Stored data entries
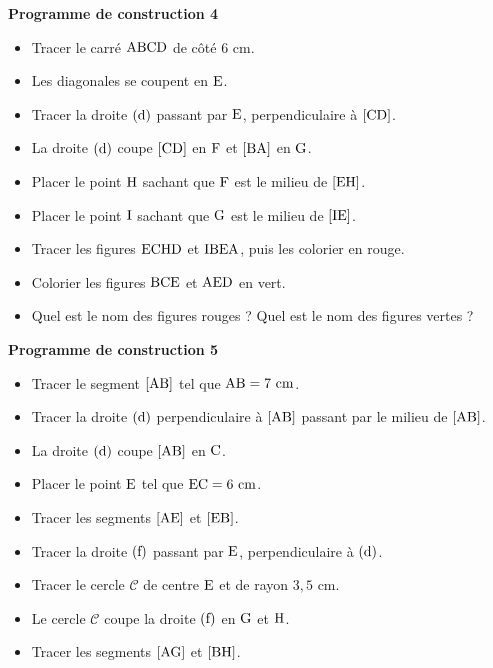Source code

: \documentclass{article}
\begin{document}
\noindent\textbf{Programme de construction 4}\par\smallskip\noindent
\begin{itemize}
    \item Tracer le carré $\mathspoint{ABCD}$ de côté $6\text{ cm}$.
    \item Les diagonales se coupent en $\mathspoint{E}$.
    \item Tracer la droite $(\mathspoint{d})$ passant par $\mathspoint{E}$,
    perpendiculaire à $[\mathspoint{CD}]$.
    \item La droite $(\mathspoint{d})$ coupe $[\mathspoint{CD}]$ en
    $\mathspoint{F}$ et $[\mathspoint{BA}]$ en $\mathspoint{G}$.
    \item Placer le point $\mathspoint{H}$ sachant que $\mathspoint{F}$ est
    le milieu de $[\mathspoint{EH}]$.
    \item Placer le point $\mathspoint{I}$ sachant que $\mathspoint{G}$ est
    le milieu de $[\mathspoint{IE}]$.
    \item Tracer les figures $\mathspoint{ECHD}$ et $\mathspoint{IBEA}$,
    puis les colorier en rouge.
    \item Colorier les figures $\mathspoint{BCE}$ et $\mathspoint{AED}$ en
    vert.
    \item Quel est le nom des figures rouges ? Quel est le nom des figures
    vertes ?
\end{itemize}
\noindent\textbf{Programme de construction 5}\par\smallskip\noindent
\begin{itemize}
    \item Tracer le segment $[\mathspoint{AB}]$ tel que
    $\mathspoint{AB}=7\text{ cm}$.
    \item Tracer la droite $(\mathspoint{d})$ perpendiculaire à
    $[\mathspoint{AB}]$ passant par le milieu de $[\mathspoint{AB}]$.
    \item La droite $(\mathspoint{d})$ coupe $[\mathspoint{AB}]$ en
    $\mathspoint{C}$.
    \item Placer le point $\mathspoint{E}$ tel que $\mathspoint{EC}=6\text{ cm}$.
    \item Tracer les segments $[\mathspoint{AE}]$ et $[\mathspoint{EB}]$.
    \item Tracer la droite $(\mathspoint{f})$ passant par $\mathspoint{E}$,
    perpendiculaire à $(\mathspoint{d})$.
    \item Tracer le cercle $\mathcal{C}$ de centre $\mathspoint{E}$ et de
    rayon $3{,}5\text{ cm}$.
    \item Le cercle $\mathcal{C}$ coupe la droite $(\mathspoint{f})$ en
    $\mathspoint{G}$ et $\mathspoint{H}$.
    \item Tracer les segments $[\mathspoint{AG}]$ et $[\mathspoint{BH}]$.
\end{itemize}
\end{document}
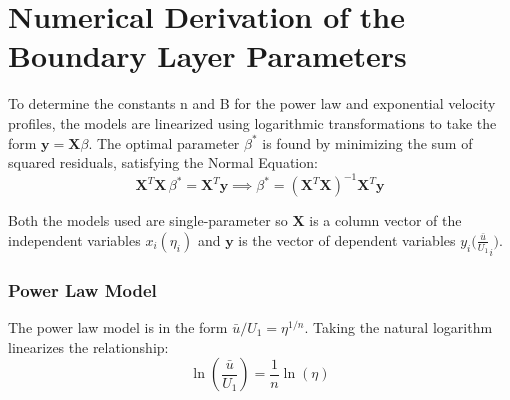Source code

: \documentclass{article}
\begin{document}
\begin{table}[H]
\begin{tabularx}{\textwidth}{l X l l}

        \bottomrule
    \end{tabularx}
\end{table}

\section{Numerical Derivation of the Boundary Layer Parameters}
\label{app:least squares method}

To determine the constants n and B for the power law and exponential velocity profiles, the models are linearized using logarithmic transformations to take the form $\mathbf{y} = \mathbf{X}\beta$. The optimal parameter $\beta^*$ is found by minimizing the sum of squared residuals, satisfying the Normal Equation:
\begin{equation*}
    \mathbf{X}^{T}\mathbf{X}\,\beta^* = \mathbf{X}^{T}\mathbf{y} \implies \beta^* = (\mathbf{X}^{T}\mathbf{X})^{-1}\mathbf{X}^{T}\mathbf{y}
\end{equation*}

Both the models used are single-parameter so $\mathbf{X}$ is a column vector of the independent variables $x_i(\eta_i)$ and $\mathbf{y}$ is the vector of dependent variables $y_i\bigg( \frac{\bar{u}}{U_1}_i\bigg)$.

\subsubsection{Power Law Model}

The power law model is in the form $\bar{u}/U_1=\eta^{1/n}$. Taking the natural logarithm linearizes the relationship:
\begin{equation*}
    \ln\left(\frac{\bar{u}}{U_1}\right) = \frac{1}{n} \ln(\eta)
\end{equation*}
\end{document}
--
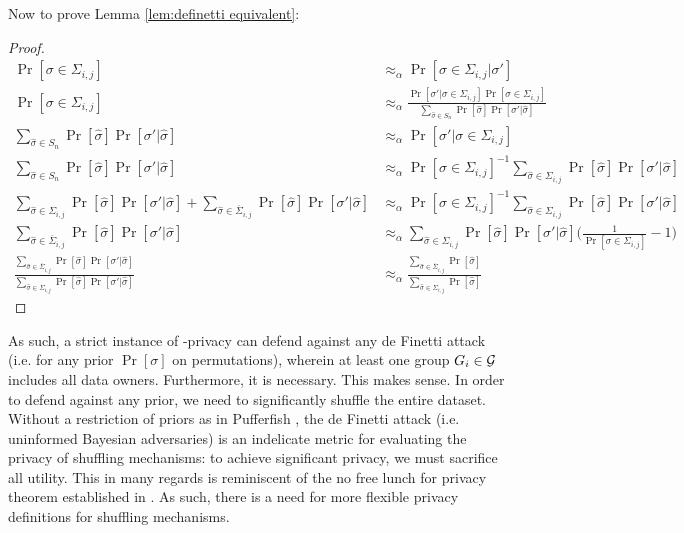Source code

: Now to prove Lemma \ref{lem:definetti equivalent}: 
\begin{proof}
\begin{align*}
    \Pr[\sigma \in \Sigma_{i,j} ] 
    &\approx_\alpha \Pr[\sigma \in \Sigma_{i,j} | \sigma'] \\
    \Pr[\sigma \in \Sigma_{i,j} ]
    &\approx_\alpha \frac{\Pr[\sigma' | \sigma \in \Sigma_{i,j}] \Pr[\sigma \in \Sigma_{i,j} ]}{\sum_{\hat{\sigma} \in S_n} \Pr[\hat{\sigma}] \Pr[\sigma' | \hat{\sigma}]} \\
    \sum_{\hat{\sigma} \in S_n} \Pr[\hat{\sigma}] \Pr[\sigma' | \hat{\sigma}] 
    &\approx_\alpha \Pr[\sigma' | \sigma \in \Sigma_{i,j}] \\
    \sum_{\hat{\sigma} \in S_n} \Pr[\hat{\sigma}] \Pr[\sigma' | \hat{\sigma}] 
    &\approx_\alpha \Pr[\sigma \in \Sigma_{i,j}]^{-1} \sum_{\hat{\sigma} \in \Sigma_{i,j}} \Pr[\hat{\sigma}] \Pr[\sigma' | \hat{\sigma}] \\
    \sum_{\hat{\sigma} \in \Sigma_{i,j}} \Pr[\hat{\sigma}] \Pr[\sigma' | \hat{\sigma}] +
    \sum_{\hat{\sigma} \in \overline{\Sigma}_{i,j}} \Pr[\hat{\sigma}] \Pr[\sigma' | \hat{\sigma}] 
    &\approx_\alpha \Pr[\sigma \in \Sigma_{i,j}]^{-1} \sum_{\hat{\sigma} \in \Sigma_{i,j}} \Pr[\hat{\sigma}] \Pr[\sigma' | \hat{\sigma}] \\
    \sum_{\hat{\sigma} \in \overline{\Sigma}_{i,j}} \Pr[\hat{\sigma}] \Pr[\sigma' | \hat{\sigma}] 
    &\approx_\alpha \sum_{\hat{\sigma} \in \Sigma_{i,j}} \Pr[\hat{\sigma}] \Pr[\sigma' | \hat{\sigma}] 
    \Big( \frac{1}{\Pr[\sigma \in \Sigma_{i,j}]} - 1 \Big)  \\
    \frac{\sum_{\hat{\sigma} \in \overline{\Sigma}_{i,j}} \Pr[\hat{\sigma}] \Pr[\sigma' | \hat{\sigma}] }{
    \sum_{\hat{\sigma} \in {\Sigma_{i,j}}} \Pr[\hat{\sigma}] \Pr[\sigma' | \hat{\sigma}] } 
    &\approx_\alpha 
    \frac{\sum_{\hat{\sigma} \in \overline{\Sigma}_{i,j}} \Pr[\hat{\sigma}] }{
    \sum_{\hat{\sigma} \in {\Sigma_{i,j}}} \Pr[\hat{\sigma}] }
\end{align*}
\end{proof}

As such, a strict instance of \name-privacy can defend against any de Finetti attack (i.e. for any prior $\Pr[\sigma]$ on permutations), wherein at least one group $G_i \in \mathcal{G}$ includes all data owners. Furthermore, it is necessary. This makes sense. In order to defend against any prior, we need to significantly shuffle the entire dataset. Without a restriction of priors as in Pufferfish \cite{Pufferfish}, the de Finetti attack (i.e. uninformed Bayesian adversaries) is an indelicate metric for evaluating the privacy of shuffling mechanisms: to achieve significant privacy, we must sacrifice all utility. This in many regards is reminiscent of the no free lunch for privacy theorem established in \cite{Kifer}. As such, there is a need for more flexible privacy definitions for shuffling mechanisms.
* * *
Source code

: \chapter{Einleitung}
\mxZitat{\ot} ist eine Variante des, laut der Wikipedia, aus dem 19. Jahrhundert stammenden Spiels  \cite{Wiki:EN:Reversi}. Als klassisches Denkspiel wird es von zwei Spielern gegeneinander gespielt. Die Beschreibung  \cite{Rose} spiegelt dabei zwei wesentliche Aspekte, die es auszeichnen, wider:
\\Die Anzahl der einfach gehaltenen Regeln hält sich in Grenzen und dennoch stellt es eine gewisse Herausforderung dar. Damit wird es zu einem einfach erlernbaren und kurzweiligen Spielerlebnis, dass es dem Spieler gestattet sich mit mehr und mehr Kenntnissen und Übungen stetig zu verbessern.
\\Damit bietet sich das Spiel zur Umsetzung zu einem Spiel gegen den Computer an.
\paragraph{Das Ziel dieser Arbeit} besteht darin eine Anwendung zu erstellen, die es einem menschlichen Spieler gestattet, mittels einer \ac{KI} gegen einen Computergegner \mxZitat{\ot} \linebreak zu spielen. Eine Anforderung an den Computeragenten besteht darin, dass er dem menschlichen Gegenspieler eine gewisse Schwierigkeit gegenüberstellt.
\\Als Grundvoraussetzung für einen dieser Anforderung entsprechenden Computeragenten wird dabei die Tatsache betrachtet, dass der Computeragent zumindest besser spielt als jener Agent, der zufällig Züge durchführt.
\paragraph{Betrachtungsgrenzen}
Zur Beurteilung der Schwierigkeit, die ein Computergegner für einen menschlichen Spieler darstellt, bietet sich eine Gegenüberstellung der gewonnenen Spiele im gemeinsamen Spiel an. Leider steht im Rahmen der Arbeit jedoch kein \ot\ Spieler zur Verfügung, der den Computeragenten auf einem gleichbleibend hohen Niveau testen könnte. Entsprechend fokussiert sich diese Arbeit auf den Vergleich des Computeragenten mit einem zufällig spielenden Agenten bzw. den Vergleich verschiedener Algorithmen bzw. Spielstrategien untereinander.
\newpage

**TASK BRIEF**: Where the word "Anforderung" shows up in a line of the entries above, copy that line.

**SOLVED EXERCISE**:
\paragraph{Das Ziel dieser Arbeit} besteht darin eine Anwendung zu erstellen, die es einem menschlichen Spieler gestattet, mittels einer \ac{KI} gegen einen Computergegner \mxZitat{\ot} \linebreak zu spielen. Eine Anforderung an den Computeragenten besteht darin, dass er dem menschlichen Gegenspieler eine gewisse Schwierigkeit gegenüberstellt.
\\Als Grundvoraussetzung für einen dieser Anforderung entsprechenden Computeragenten wird dabei die Tatsache betrachtet, dass der Computeragent zumindest besser spielt als jener Agent, der zufällig Züge durchführt.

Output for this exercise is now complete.